栃木県連盟の宇都宮勤労者山の会が、2002年から昨年にかけて、金精峠から日光白根山に至る登山道と、金精峠から根名草山、奥鬼怒温泉への途上にある念仏平避難小屋を修理・修復した。かなり大量に費やされた資材などは、すべて自前だ。
登山道については、雪崩で押し流された登山道の付け替えのほか、丸太造り階段の補修などの修復作業を同会でおこなった。登山者が急増している一方で、行政による登山道整備は後手になっているのが実状だが、日光市や今市林務事務所と仕事で関係をもつ会員の報告がきっかけで、「それでは」と会で一肌脱ぐことになったのだ。
修復したのは、いくつかある日光白根山に登るルートのうち金精トンネルから五色山を経る登山道で、一昨年の6月に、金精山の西側を回り込むところで迂回路を付け替えた。地元日光市は「自力でやっていただけるなら…」ということだったという。
登山道の付け替え作業には大量に資材が必要だったが、それらは造園業を営む会員が無償で提供してくれた。しかし、さらにたいへんなのが、この資材の荷揚げだった。短いものは数本まとめて背負子で運べても、1日に往復できる回数は限られる。長いものになると、1人では運べない。結局、あれこれやってみて、一番効率的だったのは「バケツリレー」方式だったという。荷揚げは付け替え作業前の5月におこなった。
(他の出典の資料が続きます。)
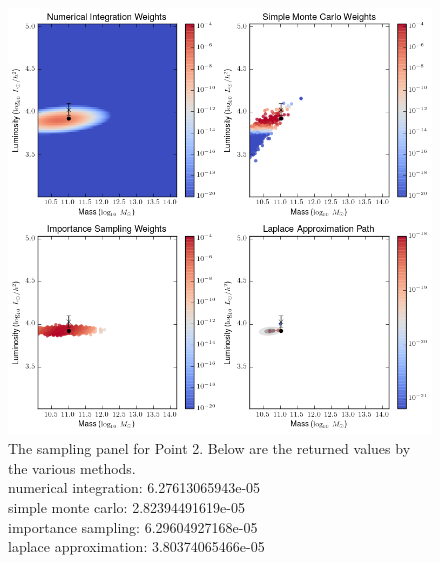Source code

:\documentclass[\docopts]{\docclass}
\begin{document}
\begin{figure}[!h]
\centering
\includegraphics[width=0.9\columnwidth]{point3.png}
\caption{
The sampling panel for Point 2. Below are the returned values by the various methods.\\
numerical integration: 6.27613065943e-05\\
simple monte carlo: 2.82394491619e-05\\
importance sampling: 6.29604927168e-05\\
laplace approximation: 3.80374065466e-05\\
\label{fig:point3}}
\end{figure}
\end{document}
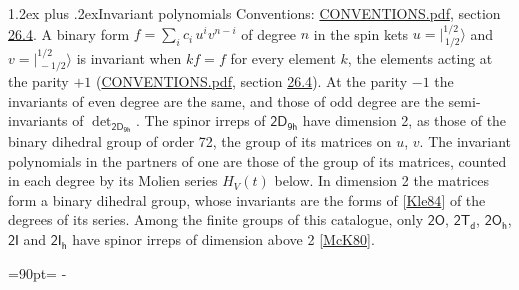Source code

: \documentclass[10pt,a4paper]{article}
\makeatletter
\renewcommand\section{\@startsection{section}{1}{\z@}{-3ex plus -1ex minus -.2ex}%
  {1.2ex plus .2ex}{\normalfont\large\sffamily\bfseries\color{parttitle}}}
\newcommand{\needspace}[1]{\par\penalty-100\begingroup\dimen0=#1\relax\dimen2=\pagegoal
  \advance\dimen2-\pagetotal\ifdim\dimen0>\dimen2\relax\ifdim\dimen2>0pt\vfil\break\fi\fi
  \endgroup}
\numberwithin{equation}{section}
\newcommand{\grp}[1]{\mathsf{#1}}
\newcommand{\jm}[2]{\bigl\lvert{}^{#1}_{\,#2}\bigr\rangle}
\makeatother
\begin{document}
\section{Invariant polynomials}\label{s:invariants}
Conventions: \href{../../CONVENTIONS.pdf}{CONVENTIONS.pdf}, section \href{../../CONVENTIONS.pdf\#conv.26.4}{26.4}.
\leavevmode\label{n:local.binary.form}A binary form $f = \sum_i c_i\, u^i v^{n-i}$ of degree $n$ in the spin kets $u = \jm{1/2}{1/2}$ and $v = \jm{1/2}{-1/2}$ is invariant when $k f = f$ for every element $k$, the elements acting at the parity $+1$ (\href{../../CONVENTIONS.pdf}{CONVENTIONS.pdf}, section \href{../../CONVENTIONS.pdf\#conv.26.4}{26.4}). At the parity $-1$ the invariants of even degree are the same, and those of odd degree are the semi-invariants of $\det_{\grp{2D_{9h}}}$.
The spinor irreps of $\grp{2D_{9h}}$ have dimension 2, as those of the binary dihedral group of order 72, the group of its matrices on $u$, $v$. \label{n:function.hilbert}The invariant polynomials in the partners of one are those of the group of its matrices, counted in each degree by its Molien series $H_V(t)$ below. In dimension 2 the matrices form a binary dihedral group, whose invariants are the forms of [\href{../../../REFERENCES.pdf\#ref.Kle84}{Kle84}] of the degrees of its series. Among the finite groups of this catalogue, only $\grp{2O}$, $\grp{2T_{d}}$, $\grp{2O_{h}}$, $\grp{2I}$ and $\grp{2I_{h}}$ have spinor irreps of dimension above 2 [\href{../../../REFERENCES.pdf\#ref.McK80}{McK80}].
\needspace{90pt}
\end{document}
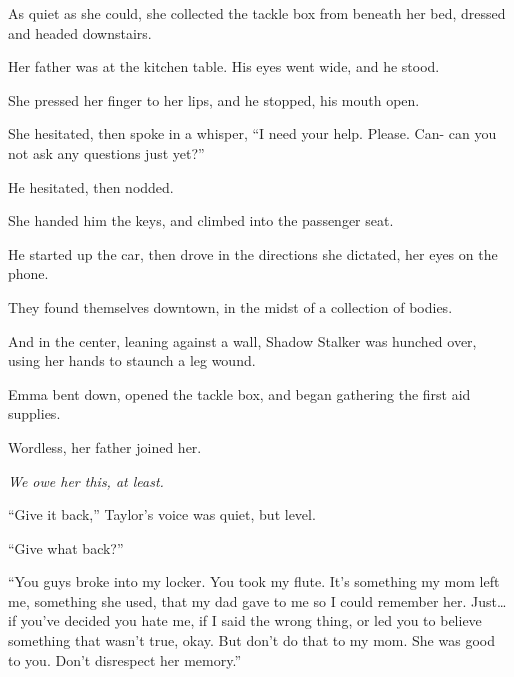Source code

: As quiet as she could, she collected the tackle box from beneath her bed, dressed and headed downstairs.



Her father was at the kitchen table.  His eyes went wide, and he stood.



She pressed her finger to her lips, and he stopped, his mouth open.



She hesitated, then spoke in a whisper, ``I need your help.  Please.  Can- can you not ask any questions just yet?''



He hesitated, then nodded.



She handed him the keys, and climbed into the passenger seat.



He started up the car, then drove in the directions she dictated, her eyes on the phone.



They found themselves downtown, in the midst of a collection of bodies.



And in the center, leaning against a wall, Shadow Stalker was hunched over, using her hands to staunch a leg wound.



Emma bent down, opened the tackle box, and began gathering the first aid supplies.



Wordless, her father joined her.



\emph{We owe her this, at least.}



\sectionbreak



``Give it back,'' Taylor's voice was quiet, but level.



``Give what back?''



``You guys broke into my locker.  You took my flute.  It's something my mom left me, something she used, that my dad gave to me so I could remember her.  Just\ldots if you've decided you hate me, if I said the wrong thing, or led you to believe something that wasn't true, okay.  But don't do that to my mom.  She was good to you.  Don't disrespect her memory.''



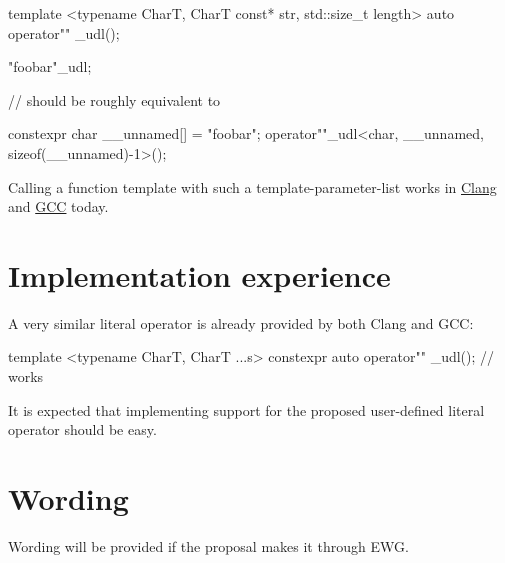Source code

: \documentclass{wg21}
\begin{document}
\begin{cpp}
template <typename CharT, CharT const* str, std::size_t length>
auto operator"" _udl();

"foobar"_udl;

// should be roughly equivalent to

constexpr char __unnamed[] = "foobar";
operator""_udl<char, __unnamed, sizeof(__unnamed)-1>();
\end{cpp}

Calling a function template with such a template-parameter-list works in
\href{https://wandbox.org/permlink/RBV6abYfNee94wlW}{Clang} and
\href{https://wandbox.org/permlink/rZEY8vDB5mHMPmmd}{GCC} today.


\section{Implementation experience}
A very similar literal operator is already provided by both Clang and GCC:

\begin{cpp}
  template <typename CharT, CharT ...s>
  constexpr auto operator"" _udl(); // works
\end{cpp}

It is expected that implementing support for the proposed user-defined literal
operator should be easy.


\section{Wording}
Wording will be provided if the proposal makes it through EWG.
\end{document}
登山道は、昨年も、春と秋に補修箇所の点検と再補修をおこなったが、宇都宮勤労者山の会の奮闘は、日光白根とは金精峠を挟んで反対側にある避難小屋にも及んだ。
この避難小屋は、金精峠から奥鬼怒に通じる登山道の、温泉ケ岳と根名草山の間にある念仏平避難小屋だ。こちらは、金精山の登山道付け替えを終えたあと、一昨年の8月から数度にわたって、隅柱、筋交、柱脚の補強、屋根裏庇の補修、屋根の板金葺をおこなって、この小屋を倒壊の危機から救い出すことができた。
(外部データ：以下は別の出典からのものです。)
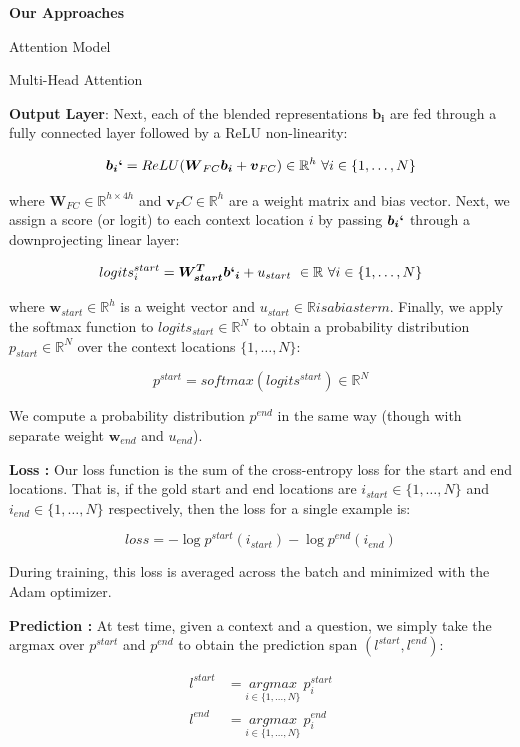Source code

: \documentclass{article}
\newcommand{\tb}[1]{\textbf{#1}}
\newcommand{\mb}[1]{\boldsymbol{#1}}
\begin{document}
\begin{psection}{\textbf{Our Approaches}}
\begin{psubsection}{Attention Model}
\begin{subsubsection}{Multi-Head Attention}
 \end{subsubsection}

\tb{Output Layer}: Next, each of the blended representations $\mb{b_i}$ are fed through a fully connected layer followed by a ReLU non-linearity:

$$\mb{b_i`} = ReLU(\mb{W}_{FC}\mb{b_i} + \mb{v}_{FC})\in \mathbb{R}^h \ \forall i \in \{1,\dots,N\}$$

where $\mb{W}_{FC} \in \mathbb{R}^{h \times 4h}$ and $\mb{v}_FC \in \mathbb{R}^h$ are a weight matrix and bias vector. Next, we assign a score (or logit) to each context location $i$ by passing $\mb{b_i`}$ through a downprojecting linear layer:

$$logits_i^{start} = \mb{W^T_{start}}\mb{b`_i} + u_{start} \ \in \mathbb{R} \ \forall i \in \{1,\dots,N\}$$

where $\mb{w}_{start} \in \mathbb{R}^h$ is a weight vector and $u_{start}\in \mathbb{R} is a bias term$. Finally, we apply the softmax
function to $logits_{start} \in \mathbb{R}^N$ to obtain a probability distribution $p_{start} \in \mathbb{R}^N$ over the context
locations $\{1,\dots,N\}$:

$$p^{start} = softmax(logits^{start}) \in \mathbb{R}^N$$

We compute a probability distribution $p^{end}$ in the same way (though with separate weight $\mb{w}_{end}$ and $u_{end}$).

\tb{Loss : } Our loss function is the sum of the cross-entropy loss for the start and end locations. That is, if the gold start and end locations are $i_{start} \in \{1,\dots,N\}$ and $i_{end} \in \{1,\dots,N\}$ respectively, then the loss for a single example is:

$$loss = -\log p^{start} (i_{start})-\log p^{end}(i_{end})$$

During training, this loss is averaged across the batch and minimized with the Adam optimizer.

\tb{Prediction : }At test time, given a context and a question, we simply take the argmax over $p^{start}$ and $p^{end}$ to obtain the prediction span $(l^{start},l^{end})$:

\begin{align*}
    l^{start} &= \underset{i \in \{1,\dots,N\}}{argmax} \ p_i^{start}\\
    l^{end} &= \underset{i \in \{1,\dots,N\}}{argmax} \ p_i^{end}
\end{align*}
\end{psubsection}

\end{psection}
\end{document}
この小屋は、もともと林業のための作業小屋だったものが開放されているもので築40数年だが、補修されないままで柱の根元や土台に腐食が進行していた。このコースは、1日での踏破が可能なので近在の登山者にはあまり利用されないが、遠来者や午後発パーティにはよく利用されているし、ハイキング地図にも掲載されている。栃木県の今市林務事務所が管理しているが、こちらも「やっていただけるなら…」ということだったという。
作業は、資材のリストアップ、経費の工面などの予備調査からはじまり、越冬を前にした緊急補修を含めて、昨年10月までに6回必要だった。工事には、建築に精通した会員や、板金業を営む友人が協力してくれたほか、栃木県連盟からも応援があり、板金業の友人は、資材も廉価で提供してくれた。
宇都宮勤労者山の会の高村文夫さんは「登山道の整備は一時的な応急処置に過ぎず、冬の雪崩や大量の利用に耐え得るものではなく、本来は行政側がおこなうべきであることは争う余地がない」と言っている。引き続いて同じような行動をするのではなく、これを契機に、問題点を明らかにして行政当局に働きかけを強め、双方が関わっていければよいのではということだ。また、避難小屋の補修についても、一時的な腐食の進行阻止、あるいは倒壊防止は避けられたが、完璧な修復ではないと言う。今後の小屋のあり方を検討するとともに、何ができるかを再度検討していかねばならないと、高村さんは語っている。